● **About this exercise**: Select all lines in the records that include "localhost".

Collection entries
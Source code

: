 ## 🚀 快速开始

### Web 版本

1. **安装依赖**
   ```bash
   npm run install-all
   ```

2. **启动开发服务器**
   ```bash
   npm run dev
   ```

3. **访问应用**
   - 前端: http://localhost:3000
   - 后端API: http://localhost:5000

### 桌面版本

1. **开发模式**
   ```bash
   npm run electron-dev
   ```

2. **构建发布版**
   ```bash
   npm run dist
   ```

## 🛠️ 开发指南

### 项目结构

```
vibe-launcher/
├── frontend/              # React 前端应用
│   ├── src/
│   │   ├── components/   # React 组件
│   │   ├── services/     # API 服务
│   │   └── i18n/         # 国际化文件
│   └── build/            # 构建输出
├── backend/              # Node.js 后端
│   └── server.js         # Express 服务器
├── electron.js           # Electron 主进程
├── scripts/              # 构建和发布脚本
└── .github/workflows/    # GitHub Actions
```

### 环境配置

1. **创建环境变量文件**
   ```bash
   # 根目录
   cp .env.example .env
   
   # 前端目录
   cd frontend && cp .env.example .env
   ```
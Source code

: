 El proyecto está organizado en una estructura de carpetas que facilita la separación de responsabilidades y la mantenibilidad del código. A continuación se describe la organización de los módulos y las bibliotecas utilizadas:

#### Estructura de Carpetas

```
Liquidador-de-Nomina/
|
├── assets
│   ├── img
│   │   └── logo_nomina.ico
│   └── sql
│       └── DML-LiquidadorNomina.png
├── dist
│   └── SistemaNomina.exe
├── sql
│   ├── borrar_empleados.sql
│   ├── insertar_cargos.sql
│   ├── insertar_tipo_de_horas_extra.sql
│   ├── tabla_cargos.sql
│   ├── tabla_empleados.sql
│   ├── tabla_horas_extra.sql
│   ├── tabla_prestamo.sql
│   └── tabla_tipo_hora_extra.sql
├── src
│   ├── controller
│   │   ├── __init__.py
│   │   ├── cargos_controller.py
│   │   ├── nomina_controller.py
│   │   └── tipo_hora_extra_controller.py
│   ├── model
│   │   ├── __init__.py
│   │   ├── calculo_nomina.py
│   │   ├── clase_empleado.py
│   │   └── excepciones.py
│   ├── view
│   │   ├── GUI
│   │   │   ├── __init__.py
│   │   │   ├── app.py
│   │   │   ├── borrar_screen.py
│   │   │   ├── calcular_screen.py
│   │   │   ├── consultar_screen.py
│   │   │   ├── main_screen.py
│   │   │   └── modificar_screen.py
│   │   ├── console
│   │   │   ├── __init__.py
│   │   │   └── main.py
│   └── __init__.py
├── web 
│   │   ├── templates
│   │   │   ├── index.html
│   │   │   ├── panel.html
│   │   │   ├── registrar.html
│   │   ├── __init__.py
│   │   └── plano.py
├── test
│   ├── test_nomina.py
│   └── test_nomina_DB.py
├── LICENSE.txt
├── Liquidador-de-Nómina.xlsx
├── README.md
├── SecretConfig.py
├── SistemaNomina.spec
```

● **Response to the task**:
   - 前端: http://localhost:3000
   - 后端API: http://localhost:5000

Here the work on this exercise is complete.